Trump's Food-Stamp Policy Will Only Make Poverty Worse

The president wants to make it harder for jobless people to obtain food stamps.

Jim Young / Reuters

Just in time for Christmas, the Trump administration has announced its intention to strip nutrition support from hundreds of thousands of poor adults. The change is meant to encourage work, the administration said. “Long-term reliance on government assistance has never been part of the American dream,” Sonny Perdue, the secretary of agriculture, argued in a press release. “As we make benefits available to those who truly need them, we must also encourage participants to take proactive steps toward self-sufficiency. Moving people to work is common-sense policy, particularly at a time when the unemployment rate is at a generational low.”

But it is unclear whether making the safety net harder to access would improve the country’s labor-force participation rate, or how many people it would spur to find work.

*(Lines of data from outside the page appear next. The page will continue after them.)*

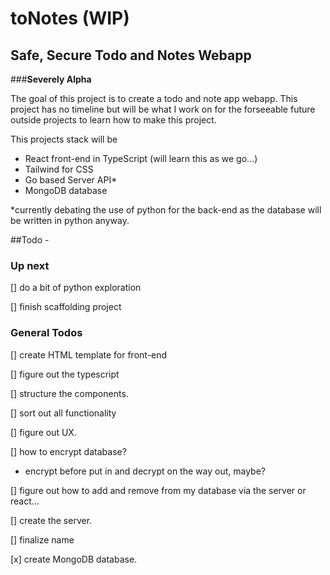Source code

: # toNotes (WIP)
## Safe, Secure Todo and Notes Webapp
###**Severely Alpha**

The goal of this project is to create a todo and note app webapp. This project has no timeline but will be what I work on for the forseeable future outside projects to learn how to make this project.

This projects stack will be

- React front-end in TypeScript (will learn this as we go...)
- Tailwind for CSS
- Go based Server API*
- MongoDB database

*currently debating the use of python for the back-end as the database will be written in python anyway.

##Todo -
### Up next

[] do a bit of python exploration

[] finish scaffolding project

### General Todos
[] create HTML template for front-end

[] figure out the typescript

[] structure the components.

[] sort out all functionality

[] figure out UX.

[] how to encrypt database?
  - encrypt before put in and decrypt on the way out, maybe?

[] figure out how to add and remove from my database via the server or react...

[] create the server.

[] finalize name



[x] create MongoDB database.

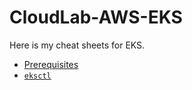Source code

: # CloudLab-AWS-EKS

Here is my cheat sheets for EKS.

- [Prerequisites](./prerequisites.md)
- [`eksctl`](./eksctl#readme)
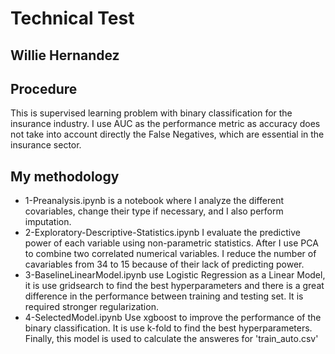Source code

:# Technical Test
## Willie Hernandez
## Procedure

This is supervised learning problem with binary classification for the insurance
industry. I use AUC as the performance metric as accuracy does not take into
account directly the False Negatives, which are essential in the insurance
sector.

## My methodology

* 1-Preanalysis.ipynb is a notebook where I analyze the different covariables,
change their type if necessary, and I also perform imputation. 
* 2-Exploratory-Descriptive-Statistics.ipynb I evaluate the predictive power
of each variable using non-parametric statistics. After I use PCA to combine two
correlated numerical variables. I reduce the number of cavariables from 34 to 15
because of their lack of predicting power.
* 3-BaselineLinearModel.ipynb use Logistic Regression as a Linear Model, it is 
use gridsearch to find the best hyperparameters and there is a great difference
in the performance between training and testing set. It is required stronger
regularization.
* 4-SelectedModel.ipynb Use xgboost to improve the performance of the binary
classification. It is use k-fold to find the best hyperparameters. Finally, this
model is used to calculate the answeres for 'train_auto.csv'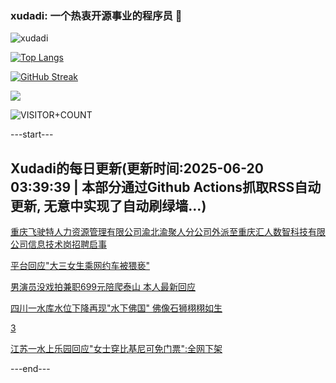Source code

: ### xudadi: 一个热衷开源事业的程序员 👋

![xudadi](https://github-readme-stats-git-masterorgs-github-readme-stats-team.vercel.app/api?username=xudadi)

[![Top Langs](https://github-readme-stats.vercel.app/api/top-langs/?username=xudadi)](https://github.com/anuraghazra/github-readme-stats)

[![GitHub Streak](https://streak-stats.demolab.com?user=xudadi&locale=zh_Hans)](https://git.io/streak-stats)

![](https://raw.githubusercontent.com/xudadi/xudadi/main/assets/github-contribution-grid-snake.svg)

![VISITOR+COUNT](https://komarev.com/ghpvc/?username=xudadi&label=VISITOR+COUNT)


---start---

## Xudadi的每日更新(更新时间:2025-06-20 03:39:39 | 本部分通过Github Actions抓取RSS自动更新, 无意中实现了自动刷绿墙...)

[重庆飞驶特人力资源管理有限公司渝北渝聚人分公司外派至重庆汇人数智科技有限公司信息技术岗招聘启事](https://www.gongkaoleida.com/article/2462227)

[平台回应"大三女生乘网约车被猥亵"](https://m.163.com/news/article/K2EPFA1N051492T3.html)

[男演员没戏拍兼职699元陪爬泰山 本人最新回应](https://m.163.com/news/article/K2EN0RR1051492T3.html)

[四川一水库水位下降再现"水下佛国" 佛像石狮栩栩如生](https://m.163.com/news/article/K2EGIA3N051492T3.html)

[3](https://m.163.com/touch/news/sub/domestic)

[江苏一水上乐园回应"女士穿比基尼可免门票":全网下架](https://m.163.com/news/article/K2EFM5P40550B6IS.html)

---end---
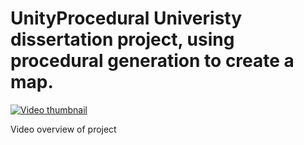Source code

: # UnityProcedural Univeristy dissertation project, using procedural generation to create a map. 
[![Video thumbnail](https://img.youtube.com/vi/3zlNUK9Yx1c/0.jpg)](https://www.youtube.com/watch?v=3zlNUK9Yx1c) 


Video overview of project
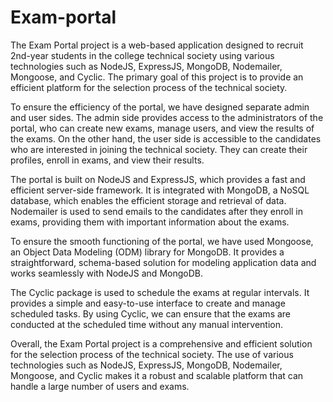 # Exam-portal

The Exam Portal project is a web-based application designed to recruit 2nd-year students in the college technical society using various technologies such as NodeJS, ExpressJS, MongoDB, Nodemailer, Mongoose, and Cyclic. The primary goal of this project is to provide an efficient platform for the selection process of the technical society.

To ensure the efficiency of the portal, we have designed separate admin and user sides. The admin side provides access to the administrators of the portal, who can create new exams, manage users, and view the results of the exams. On the other hand, the user side is accessible to the candidates who are interested in joining the technical society. They can create their profiles, enroll in exams, and view their results.

The portal is built on NodeJS and ExpressJS, which provides a fast and efficient server-side framework. It is integrated with MongoDB, a NoSQL database, which enables the efficient storage and retrieval of data. Nodemailer is used to send emails to the candidates after they enroll in exams, providing them with important information about the exams.

To ensure the smooth functioning of the portal, we have used Mongoose, an Object Data Modeling (ODM) library for MongoDB. It provides a straightforward, schema-based solution for modeling application data and works seamlessly with NodeJS and MongoDB.

The Cyclic package is used to schedule the exams at regular intervals. It provides a simple and easy-to-use interface to create and manage scheduled tasks. By using Cyclic, we can ensure that the exams are conducted at the scheduled time without any manual intervention.

Overall, the Exam Portal project is a comprehensive and efficient solution for the selection process of the technical society. The use of various technologies such as NodeJS, ExpressJS, MongoDB, Nodemailer, Mongoose, and Cyclic makes it a robust and scalable platform that can handle a large number of users and exams.





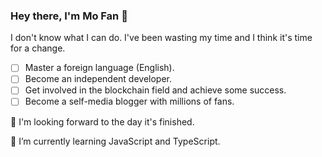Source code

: ### Hey there, I'm Mo Fan 👋

I don't know what I can do. I've been wasting my time and I think it's time for a change.

- [ ] Master a foreign language (English).
- [ ] Become an independent developer.
- [ ] Get involved in the blockchain field and achieve some success.
- [ ] Become a self-media blogger with millions of fans.

💬 I'm looking forward to the day it's finished.

🌱 I’m currently learning JavaScript and TypeScript.

<!--
**agoodbook/agoodbook** is a ✨ _special_ ✨ repository because its `README.md` (this file) appears on your GitHub profile.

Here are some ideas to get you started:

- 🔭 I’m currently working on ...
- 🌱 I’m currently learning ...
- 👯 I’m looking to collaborate on ...
- 🤔 I’m looking for help with ...
- 💬 Ask me about ...
- 📫 How to reach me: ...
- 😄 Pronouns: ...
- ⚡ Fun fact: ...
-->
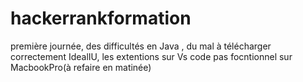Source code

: # hackerrankformation
première journée, des difficultés en Java , du mal à télécharger correctement IdealIU, les extentions sur Vs code pas focntionnel sur MacbookPro(à refaire en matinée)
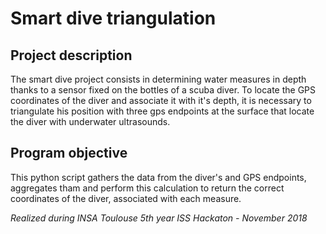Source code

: # Smart dive triangulation

## Project description
The smart dive project consists in determining water measures in depth thanks to a sensor fixed on the bottles of a scuba diver. To locate the GPS coordinates of the diver and associate it with it's depth, it is necessary to triangulate his position with three gps endpoints at the surface that locate the diver with underwater ultrasounds. 

## Program objective
This python script gathers the data from the diver's and GPS endpoints, aggregates tham and perform this calculation to return the correct coordinates of the diver, associated with each measure.

_Realized during INSA Toulouse 5th year ISS Hackaton - November 2018_
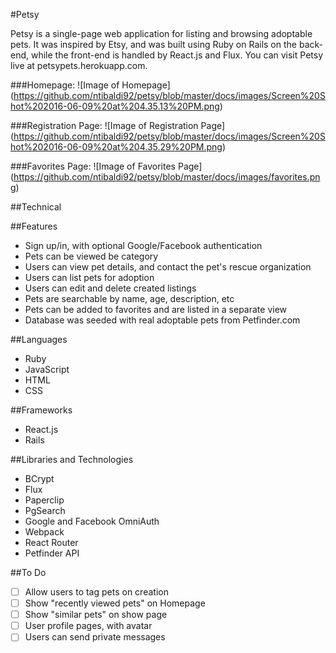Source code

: #Petsy

 Petsy is a single-page web application for listing and browsing adoptable pets. It was inspired by Etsy, and was built using Ruby on Rails on the back-end, while the front-end is handled by React.js and Flux. You can visit Petsy live at petsypets.herokuapp.com.


###Homepage:
![Image of Homepage]
(https://github.com/ntibaldi92/petsy/blob/master/docs/images/Screen%20Shot%202016-06-09%20at%204.35.13%20PM.png)

###Registration Page:
![Image of Registration Page]
(https://github.com/ntibaldi92/petsy/blob/master/docs/images/Screen%20Shot%202016-06-09%20at%204.35.29%20PM.png)

###Favorites Page:
![Image of Favorites Page]
(https://github.com/ntibaldi92/petsy/blob/master/docs/images/favorites.png)

##Technical

##Features
- Sign up/in, with optional Google/Facebook authentication
- Pets can be viewed be category
- Users can view pet details, and contact the pet's rescue organization
- Users can list pets for adoption
- Users can edit and delete created listings
- Pets are searchable by name, age, description, etc
- Pets can be added to favorites and are listed in a separate view
- Database was seeded with real adoptable pets from Petfinder.com

##Languages
- Ruby
- JavaScript
- HTML
- CSS

##Frameworks
- React.js
- Rails

##Libraries and Technologies
- BCrypt
- Flux
- Paperclip
- PgSearch
- Google and Facebook OmniAuth
- Webpack
- React Router
- Petfinder API

##To Do
- [ ] Allow users to tag pets on creation
- [ ] Show "recently viewed pets" on Homepage
- [ ] Show "similar pets" on show page
- [ ] User profile pages, with avatar
- [ ] Users can send private messages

And it is clear that the kind of change proposed might make the country’s deep-poverty crisis worse, while punishing already struggling individuals.

As it is, the Supplemental Nutrition Assistance Program (SNAP) requires able-bodied adults without dependent kids to work or engage in job training, and restricts them to three months of benefits every three years if they cannot do so. But states can exempt adults in areas with high unemployment rates from that three-in-three rule. The proposed change would bar states from offering that exemption unless the local unemployment rate is more than 7 percent, The Washington Post reports, which would cut an estimated 800,000 people from the program and save the government an estimated $15 billion over a 10-year window.

Would the change get America’s unemployed poor back on the job? Perhaps on the margins. Studies show that work requirements can increase employment rates and do spur some workers to find a job faster. But they also show that those employment increases are often “modest, and [fade] over time.” Nor do the policies do much to reduce poverty or improve the longer-run employment situation of the people subject to them.

Many lower-income Americans face multiple arduous barriers to getting a job. They might have an undiagnosed disability, substance-use or mental-health issues, or a medical condition. They might struggle to find child care, or live in a remote area where work is hard to come by and transportation is expensive. They might have language or literacy challenges. The average income of SNAP recipients affected by Donald Trump’s proposed rule change falls at one-third of the poverty line, meaning just a few hundred dollars a month. For those individuals, destitution is often the main barrier to finding employment.

Nonprofit or government programs that help such adults with subsidized jobs, intensive work training, or education programs have proved successful. But the Trump administration has not offered to pair its punitive measure with increased funds for job training or government-funded jobs—nor are states generous in providing such services to SNAP participants.

“The administration may portray its proposal as a reasonable ‘work requirement,’” argues Robert Greenstein of the Center on Budget and Policy Priorities, a think tank based in Washington, D.C. But “most states don’t offer these people any job, training opportunity, or slot in a work program, and people who are ‘playing by the rules’ and looking hard for a job are cut off nonetheless. Moreover, the history of the three-month cut-off shows that some people who should qualify for an exemption from it because they suffer from a significant health condition often don’t get one.”

As a general point, a stingier and more punitive safety net is associated with more poverty—and not necessarily with more work. The United States’ labor-force participation rate among adults is lower than it is in many countries with far more generous safety nets, among them Finland, Norway, the Netherlands, Denmark, Switzerland, Sweden, New Zealand, Iceland, Canada, and Germany. And its poverty rates are higher.

What is certain is that the changes, if enacted, would punish many of those worst-off in the labor market. The proposal would “diminish food assistance for unemployed and underemployed people in areas with insufficient jobs, undo long-settled regulations, cynically attempt to end run Congress, and increase hunger and nutrition-related diseases,” argues Jim Weill, the president of the Food Research and Action Center.

The policy would also amplify existing inequalities. Black Americans, for instance, face significant discrimination in hiring; their unemployment rates are often double those of white Americans. Though race-neutral on its face, the initiative would disproportionately impact communities of color. It would likely also make the country’s deep-poverty crisis worse, by leaving hundreds of thousands more of the country’s poorest individuals with no government assistance at all.

What would increase labor-force participation rates and help more lower-income Americans find work? There are dozens of evidence-based policies with far less cruel effects: subsidizing child care, bolstering the minimum wage, increasing or expanding the earned income-tax credit, funding transitional-employment programs, financing work-training initiatives, and creating direct employment schemes.

One other thing that gets people to work? Taxing inheritances and estates. A year ago, of course, the Republican Congress and the Trump administration slashed taxes on wealthy heirs.